* Task details: For each line below that holds the word "PSCIndex", make a copy.

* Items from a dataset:
%%

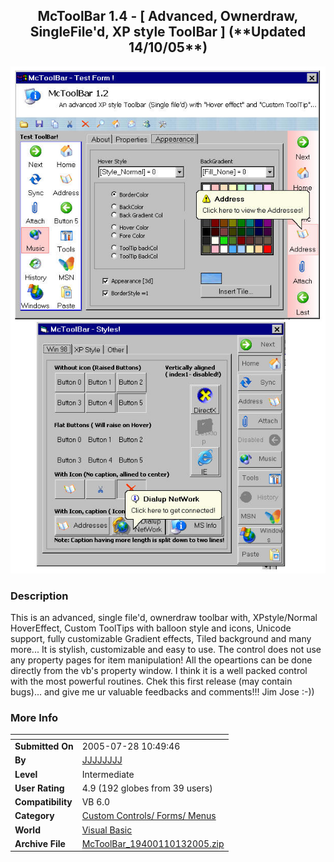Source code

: ﻿<div align="center">

## McToolBar 1\.4 \- \[ Advanced, Ownerdraw, SingleFile'd, XP style ToolBar \] \(\*\*Updated 14/10/05\*\*\)

<img src="PIC200510131535242667.jpg">
</div>

### Description

This is an advanced, single file'd, ownerdraw toolbar with, XPstyle/Normal HoverEffect, Custom ToolTips with balloon style and icons, Unicode support, fully customizable Gradient effects, Tiled background and many more... It is stylish, customizable and easy to use. The control does not use any property pages for item manipulation! All the opeartions can be done directly from the vb's property window. I think it is a well packed control with the most powerful routines. Chek this first release (may contain bugs)... and give me ur valuable feedbacks and comments!!! Jim Jose :-))
 
### More Info
 


<span>             |<span>
---                |---
**Submitted On**   |2005-07-28 10:49:46
**By**             |[JJJJJJJJ](https://github.com/Planet-Source-Code/PSCIndex/blob/master/ByAuthor/jjjjjjjj.md)
**Level**          |Intermediate
**User Rating**    |4.9 (192 globes from 39 users)
**Compatibility**  |VB 6\.0
**Category**       |[Custom Controls/ Forms/  Menus](https://github.com/Planet-Source-Code/PSCIndex/blob/master/ByCategory/custom-controls-forms-menus__1-4.md)
**World**          |[Visual Basic](https://github.com/Planet-Source-Code/PSCIndex/blob/master/ByWorld/visual-basic.md)
**Archive File**   |[McToolBar\_19400110132005\.zip](https://github.com/Planet-Source-Code/jjjjjjjj-mctoolbar-1-4-advanced-ownerdraw-singlefile-d-xp-style-toolbar-updated-14-10-05__1-62769/archive/master.zip)








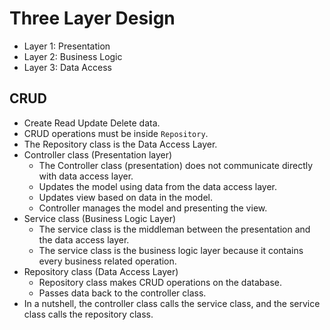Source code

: # Three Layer Design

- Layer 1: Presentation
- Layer 2: Business Logic
- Layer 3: Data Access

## CRUD

- Create Read Update Delete data.
- CRUD operations must be inside `Repository`.
- The Repository class is the Data Access Layer.
- Controller class (Presentation layer)
  - The Controller class (presentation) does not communicate directly with data access layer.
  - Updates the model using data from the data access layer.
  - Updates view based on data in the model.
  - Controller manages the model and presenting the view.
- Service class (Business Logic Layer)
  - The service class is the middleman between the presentation and the data access layer.
  - The service class is the business logic layer because it contains every business related operation.
- Repository class (Data Access Layer)
  - Repository class makes CRUD operations on the database.
  - Passes data back to the controller class.
- In a nutshell, the controller class calls the service class, and the service class calls the repository class.
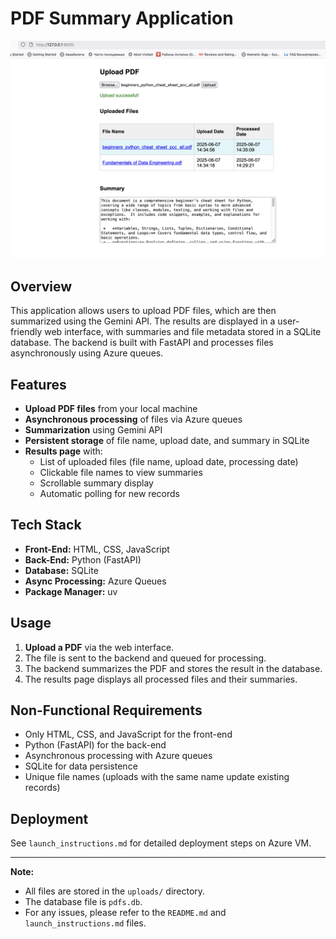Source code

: # PDF Summary Application

![Application Screenshot](application_screenshot.png)

## Overview
This application allows users to upload PDF files, which are then summarized using the Gemini API. The results are displayed in a user-friendly web interface, with summaries and file metadata stored in a SQLite database. The backend is built with FastAPI and processes files asynchronously using Azure queues.

## Features
- **Upload PDF files** from your local machine
- **Asynchronous processing** of files via Azure queues
- **Summarization** using Gemini API
- **Persistent storage** of file name, upload date, and summary in SQLite
- **Results page** with:
  - List of uploaded files (file name, upload date, processing date)
  - Clickable file names to view summaries
  - Scrollable summary display
  - Automatic polling for new records

## Tech Stack
- **Front-End:** HTML, CSS, JavaScript
- **Back-End:** Python (FastAPI)
- **Database:** SQLite
- **Async Processing:** Azure Queues
- **Package Manager:** uv

## Usage
1. **Upload a PDF** via the web interface.
2. The file is sent to the backend and queued for processing.
3. The backend summarizes the PDF and stores the result in the database.
4. The results page displays all processed files and their summaries.

## Non-Functional Requirements
- Only HTML, CSS, and JavaScript for the front-end
- Python (FastAPI) for the back-end
- Asynchronous processing with Azure queues
- SQLite for data persistence
- Unique file names (uploads with the same name update existing records)

## Deployment
See `launch_instructions.md` for detailed deployment steps on Azure VM.

---

**Note:**
- All files are stored in the `uploads/` directory.
- The database file is `pdfs.db`.
- For any issues, please refer to the `README.md` and `launch_instructions.md` files.
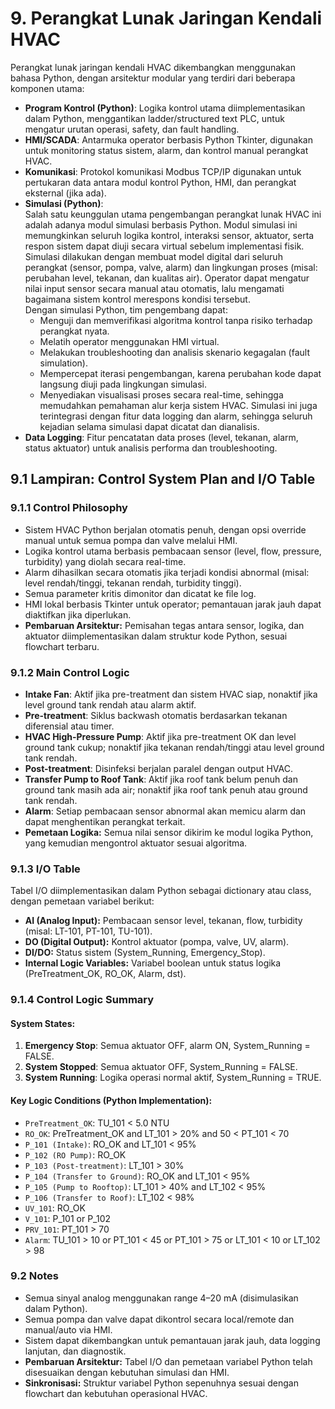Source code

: # 9. Perangkat Lunak Jaringan Kendali HVAC

Perangkat lunak jaringan kendali HVAC dikembangkan menggunakan bahasa Python, dengan arsitektur modular yang terdiri dari beberapa komponen utama:
- **Program Kontrol (Python)**: Logika kontrol utama diimplementasikan dalam Python, menggantikan ladder/structured text PLC, untuk mengatur urutan operasi, safety, dan fault handling.
- **HMI/SCADA**: Antarmuka operator berbasis Python Tkinter, digunakan untuk monitoring status sistem, alarm, dan kontrol manual perangkat HVAC.
- **Komunikasi**: Protokol komunikasi Modbus TCP/IP digunakan untuk pertukaran data antara modul kontrol Python, HMI, dan perangkat eksternal (jika ada).
- **Simulasi (Python)**:  
  Salah satu keunggulan utama pengembangan perangkat lunak HVAC ini adalah adanya modul simulasi berbasis Python. Modul simulasi ini memungkinkan seluruh logika kontrol, interaksi sensor, aktuator, serta respon sistem dapat diuji secara virtual sebelum implementasi fisik.  
  Simulasi dilakukan dengan membuat model digital dari seluruh perangkat (sensor, pompa, valve, alarm) dan lingkungan proses (misal: perubahan level, tekanan, dan kualitas air). Operator dapat mengatur nilai input sensor secara manual atau otomatis, lalu mengamati bagaimana sistem kontrol merespons kondisi tersebut.  
  Dengan simulasi Python, tim pengembang dapat:
  - Menguji dan memverifikasi algoritma kontrol tanpa risiko terhadap perangkat nyata.
  - Melatih operator menggunakan HMI virtual.
  - Melakukan troubleshooting dan analisis skenario kegagalan (fault simulation).
  - Mempercepat iterasi pengembangan, karena perubahan kode dapat langsung diuji pada lingkungan simulasi.
  - Menyediakan visualisasi proses secara real-time, sehingga memudahkan pemahaman alur kerja sistem HVAC.
  Simulasi ini juga terintegrasi dengan fitur data logging dan alarm, sehingga seluruh kejadian selama simulasi dapat dicatat dan dianalisis.
- **Data Logging**: Fitur pencatatan data proses (level, tekanan, alarm, status aktuator) untuk analisis performa dan troubleshooting.

## 9.1 Lampiran: Control System Plan and I/O Table

### 9.1.1 Control Philosophy
- Sistem HVAC Python berjalan otomatis penuh, dengan opsi override manual untuk semua pompa dan valve melalui HMI.
- Logika kontrol utama berbasis pembacaan sensor (level, flow, pressure, turbidity) yang diolah secara real-time.
- Alarm dihasilkan secara otomatis jika terjadi kondisi abnormal (misal: level rendah/tinggi, tekanan rendah, turbidity tinggi).
- Semua parameter kritis dimonitor dan dicatat ke file log.
- HMI lokal berbasis Tkinter untuk operator; pemantauan jarak jauh dapat diaktifkan jika diperlukan.
- **Pembaruan Arsitektur:** Pemisahan tegas antara sensor, logika, dan aktuator diimplementasikan dalam struktur kode Python, sesuai flowchart terbaru.

### 9.1.2 Main Control Logic
- **Intake Fan**: Aktif jika pre-treatment dan sistem HVAC siap, nonaktif jika level ground tank rendah atau alarm aktif.
- **Pre-treatment**: Siklus backwash otomatis berdasarkan tekanan diferensial atau timer.
- **HVAC High-Pressure Pump**: Aktif jika pre-treatment OK dan level ground tank cukup; nonaktif jika tekanan rendah/tinggi atau level ground tank rendah.
- **Post-treatment**: Disinfeksi berjalan paralel dengan output HVAC.
- **Transfer Pump to Roof Tank**: Aktif jika roof tank belum penuh dan ground tank masih ada air; nonaktif jika roof tank penuh atau ground tank rendah.
- **Alarm**: Setiap pembacaan sensor abnormal akan memicu alarm dan dapat menghentikan perangkat terkait.
- **Pemetaan Logika:** Semua nilai sensor dikirim ke modul logika Python, yang kemudian mengontrol aktuator sesuai algoritma.

### 9.1.3 I/O Table
Tabel I/O diimplementasikan dalam Python sebagai dictionary atau class, dengan pemetaan variabel berikut:
- **AI (Analog Input):** Pembacaan sensor level, tekanan, flow, turbidity (misal: LT-101, PT-101, TU-101).
- **DO (Digital Output):** Kontrol aktuator (pompa, valve, UV, alarm).
- **DI/DO:** Status sistem (System_Running, Emergency_Stop).
- **Internal Logic Variables:** Variabel boolean untuk status logika (PreTreatment_OK, RO_OK, Alarm, dst).

### 9.1.4 Control Logic Summary

#### System States:
1. **Emergency Stop**: Semua aktuator OFF, alarm ON, System_Running = FALSE.
2. **System Stopped**: Semua aktuator OFF, System_Running = FALSE.
3. **System Running**: Logika operasi normal aktif, System_Running = TRUE.

#### Key Logic Conditions (Python Implementation):
- `PreTreatment_OK`: TU_101 < 5.0 NTU
- `RO_OK`: PreTreatment_OK and LT_101 > 20% and 50 < PT_101 < 70
- `P_101 (Intake)`: RO_OK and LT_101 < 95%
- `P_102 (RO Pump)`: RO_OK
- `P_103 (Post-treatment)`: LT_101 > 30%
- `P_104 (Transfer to Ground)`: RO_OK and LT_101 < 95%
- `P_105 (Pump to Rooftop)`: LT_101 > 40% and LT_102 < 95%
- `P_106 (Transfer to Roof)`: LT_102 < 98%
- `UV_101`: RO_OK
- `V_101`: P_101 or P_102
- `PRV_101`: PT_101 > 70
- `Alarm`: TU_101 > 10 or PT_101 < 45 or PT_101 > 75 or LT_101 < 10 or LT_102 > 98

### 9.2 Notes
- Semua sinyal analog menggunakan range 4–20 mA (disimulasikan dalam Python).
- Semua pompa dan valve dapat dikontrol secara local/remote dan manual/auto via HMI.
- Sistem dapat dikembangkan untuk pemantauan jarak jauh, data logging lanjutan, dan diagnostik.
- **Pembaruan Arsitektur:** Tabel I/O dan pemetaan variabel Python telah disesuaikan dengan kebutuhan simulasi dan HMI.
- **Sinkronisasi:** Struktur variabel Python sepenuhnya sesuai dengan flowchart dan kebutuhan operasional HVAC.
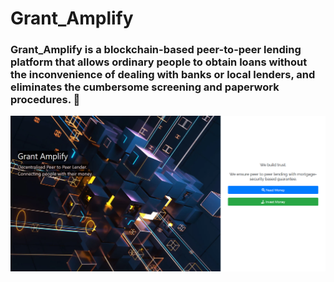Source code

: # Grant_Amplify

### Grant_Amplify is a blockchain-based peer-to-peer lending platform that allows ordinary people to obtain loans without the inconvenience of dealing with banks or local lenders, and eliminates the cumbersome screening and paperwork procedures. :bank:
<p align ="center">
<img src ="images/landing.png">        
</p>
          

        
        
          
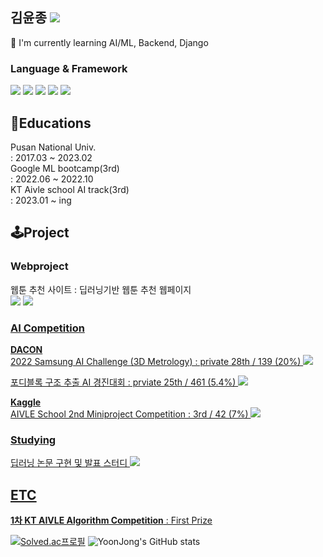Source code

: 김윤종 <a href="https://americanoisice.tistory.com/" target="_blank"><img src="https://img.shields.io/badge/americanoisice-20C997?style=flat&logo=Tistory&logoColor=6f4f28"/></a>
---
🐧 I'm currently learning AI/ML, Backend, Django
### Language & Framework
<img src="https://img.shields.io/badge/Python-3776AB?style=flat&logo=Python&logoColor=white"/> <img src="https://img.shields.io/badge/C++-00599C?style=flat&logo=C%2B%2B&logoColor=white"/> <img src="https://img.shields.io/badge/Django-092E20?style=flat&logo=Django&logoColor=white"/> <img src="https://img.shields.io/badge/PyTorch-EE4C2C?style=flat&logo=PyTorch&logoColor=white"/> <img src="https://img.shields.io/badge/docker-2496ED?style=flat&logo=Docker&logoColor=white"/>
## 🏫Educations
Pusan National Univ.
<br>: 2017.03 ~ 2023.02
<br>Google ML bootcamp(3rd)
<br>: 2022.06 ~ 2022.10
<br>KT Aivle school AI track(3rd)
<br>: 2023.01 ~ ing
## 🕹️Project
### Webproject
웹툰 추천 사이트 : 딥러닝기반 웹툰 추천 웹페이지
<br> <a href="https://github.com/kyj098707/recommendations_for_webtoons" target="_blank"><img src="https://img.shields.io/badge/깃헙 레포지토리-000000?style=flat&logo=Github&logoColor=6f4f28"/></a>
<a href="http://kt-aivle.iptime.org:64000/series/service_test/" target="_blank"><img src="https://img.shields.io/badge/배포 사이트-20C997?style=flat&logoColor=6f4f28"/>
### AI Competition
**DACON**
<br>2022 Samsung AI Challenge (3D Metrology) : private 28th / 139 (20%)
<a href="https://dacon.io/competitions/official/235954/overview/description" target="_blank"><img src="https://img.shields.io/badge/데이콘 사이트-00599C?style=flat&logo=Dacon&logoColor=white"/> 

포디블록 구조 추출 AI 경진대회 : prviate 25th / 461 (5.4%)
<a href="https://dacon.io/competitions/official/236046/overview/description" target="_blank"><img src="https://img.shields.io/badge/데이콘 사이트-00599C?style=flat&logo=Dacon&logoColor=white"/> 
 
 **Kaggle**
<br>AIVLE School 2nd Miniproject Competition : 3rd / 42 (7%)
<a href="https://www.kaggle.com/competitions/aivle3mini2/" target="_blank"><img src="https://img.shields.io/badge/캐글 사이트-00599C?style=flat&logo=Kaggle&logoColor=white"/> 

### Studying
딥러닝 논문 구현 및 발표 스터디
<a href="https://www.notion.so/gkswns3708/AI-DL-Study-e5cc40f62b86422b9967e48d246aba88" target="_blank"><img src="https://img.shields.io/badge/STUDY-000000?style=flat&logo=Notion&logoColor=white"/> 

## ETC
**1차 KT AIVLE Algorithm Competition** : First Prize


[![Solved.ac프로필](http://mazassumnida.wtf/api/v2/generate_badge?boj=americanoisice)](https://solved.ac/americanoisice)
![YoonJong's GitHub stats](https://github-readme-stats.vercel.app/api?username=kyj098707&theme=vue&show_icons=true)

%%

* Result for this task:
**By**             |[JJJJJJJJ](https://github.com/Planet-Source-Code/PSCIndex/blob/master/ByAuthor/jjjjjjjj.md)
**Category**       |[Custom Controls/ Forms/  Menus](https://github.com/Planet-Source-Code/PSCIndex/blob/master/ByCategory/custom-controls-forms-menus__1-4.md)
**World**          |[Visual Basic](https://github.com/Planet-Source-Code/PSCIndex/blob/master/ByWorld/visual-basic.md)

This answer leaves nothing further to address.